Your objective:
For the data below, restate word for word only the lines from the line containing "The rest is" through the line containing "Therefore, the ranking", both ends included.

- Opening Delimiter -

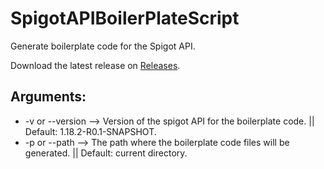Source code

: # SpigotAPIBoilerPlateScript
Generate boilerplate code for the Spigot API.

Download the latest release on [Releases](https://github.com/TurpCoding/SpigotAPIBoilerPlateScript/releases).

## Arguments:

* -v or --version --> Version of the spigot API for the boilerplate code. || Default: 1.18.2-R0.1-SNAPSHOT.
* -p or --path --> The path where the boilerplate code files will be generated. || Default: current directory.
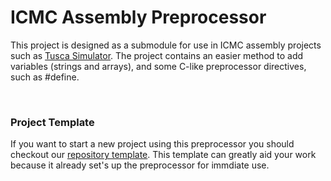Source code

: # ICMC Assembly Preprocessor

This project is designed as a submodule for use in ICMC assembly projects such as [Tusca Simulator](https://github.com/lucasgpulcinelli/Tusca_Simulator). The project contains an easier method to add variables (strings and arrays), and some C-like preprocessor directives, such as #define.

<br />

### Project Template

If you want to start a new project using this preprocessor you should checkout our [repository template](https://github.com/cirillom/icmc-assembly-template-repo). This template can greatly aid your work because it already set's up the preprocessor for immdiate use.
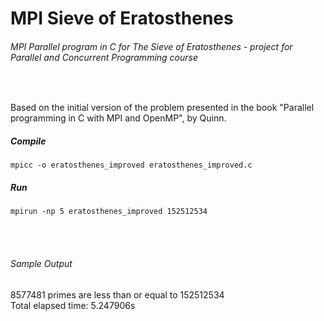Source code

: # MPI Sieve of Eratosthenes
###### MPI Parallel program in C for The Sieve of Eratosthenes - project for Parallel and Concurrent Programming course
<br />

Based on the initial version of the problem presented in the book 
"Parallel programming in C with MPI and OpenMP", by Quinn.
<br />

##### Compile 
    mpicc -o eratosthenes_improved eratosthenes_improved.c

##### Run
	mpirun -np 5 eratosthenes_improved 152512534


<br />
<br />

###### Sample Output
8577481 primes are less than or equal to 152512534
<br />
Total elapsed time:   5.247906s
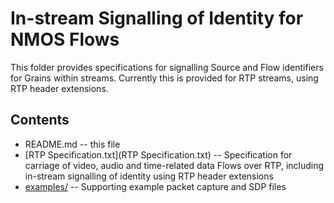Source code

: # In-stream Signalling of Identity for NMOS Flows

This folder provides specifications for signalling Source and Flow identifiers for Grains within streams. Currently this is provided for RTP streams, using RTP header extensions.

## Contents
* README.md -- this file
* [RTP Specification.txt](RTP Specification.txt) -- Specification for carriage of video, audio and time-related data Flows over RTP, including in-stream signalling of identity using RTP header extensions
* [examples/](examples/) -- Supporting example packet capture and SDP files

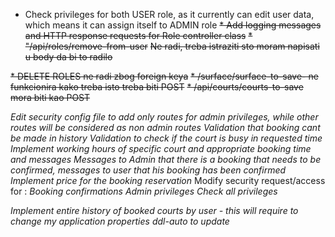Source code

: * Check privileges for both USER role, as it currently can edit user data, which means it can assign itself to ADMIN role
~~* Add logging messages and HTTP response requests for Role controller class~~
~~* "/api/roles/remove-from-user~~
~~Ne radi, treba istraziti sto moram napisati u body da bi to radilo~~

~~* DELETE ROLES ne radi zbog foreign keya~~
~~* /surface/surface-to-save- ne funkcionira kako treba isto treba biti POST~~
~~* /api/courts/courts-to-save mora biti kao POST~~

*Edit security config file to add only routes for admin privileges, while other routes will be considered as non admin routes*
*Validation that booking cant be made in history* 
*Validation to check if the court is busy in requested time*
*Implement working hours of specific court and appropriate booking time and messages*
*Messages to Admin that there is a booking that needs to be confirmed, messages to user that his booking has been confirmed*
*Implement price for the booking reservation* 
Modify security request/access for :
    *Booking confirmations*
    *Admin privileges*
    *Check all privileges*

*Implement entire history of booked courts by user - this will require to change my application properties ddl-auto to update*

    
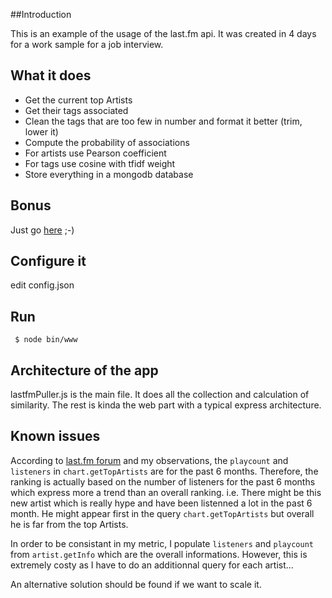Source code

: 
##Introduction

This is an example of the usage of the last.fm api. It was created in 4 days for a work sample for a job interview.

## What it does

* Get the current top Artists
* Get their tags associated
 * Clean the tags that are too few in number and format it better (trim, lower it)
* Compute the probability of associations 
 * For artists use Pearson coefficient
 * For tags use cosine with tfidf weight
* Store everything in a mongodb database

## Bonus
Just go [here](http://zippeurfou.ddns.net/node) ;-)

## Configure it

edit config.json


## Run
     $ node bin/www

## Architecture of the app

lastfmPuller.js is the main file. It does all the collection and calculation of similarity.
The rest is kinda the web part with a typical express architecture.


## Known issues

According to [last.fm forum](http://www.lastfm.fr/forum/21713/_/598337) and my observations, the `playcount` and `listeners` in `chart.getTopArtists` are for the past 6 months.
Therefore, the ranking is actually based on the number of listeners for the past 6 months which express more a trend than an overall ranking.
i.e. There might be this new artist which is really hype and have been listenned a lot in the past 6 month. He might appear first in the query `chart.getTopArtists` but overall he is far from the top Artists.

In order to be consistant in my metric, I populate `listeners` and `playcount` from `artist.getInfo` which are the overall informations.
However, this is extremely costy as I have to do an additionnal query for each artist... 

An alternative solution should be found if we want to scale it.

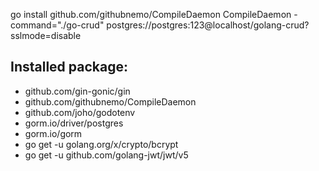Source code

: go install github.com/githubnemo/CompileDaemon
CompileDaemon -command="./go-crud"
postgres://postgres:123@localhost/golang-crud?sslmode=disable

## Installed package:

- github.com/gin-gonic/gin
- github.com/githubnemo/CompileDaemon
- github.com/joho/godotenv
- gorm.io/driver/postgres
- gorm.io/gorm
- go get -u golang.org/x/crypto/bcrypt
- go get -u github.com/golang-jwt/jwt/v5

- Closing Delimiter -

Output below:
The rest is kinda the web part with a typical express architecture.


## Known issues

According to [last.fm forum](http://www.lastfm.fr/forum/21713/_/598337) and my observations, the `playcount` and `listeners` in `chart.getTopArtists` are for the past 6 months.
Therefore, the ranking is actually based on the number of listeners for the past 6 months which express more a trend than an overall ranking.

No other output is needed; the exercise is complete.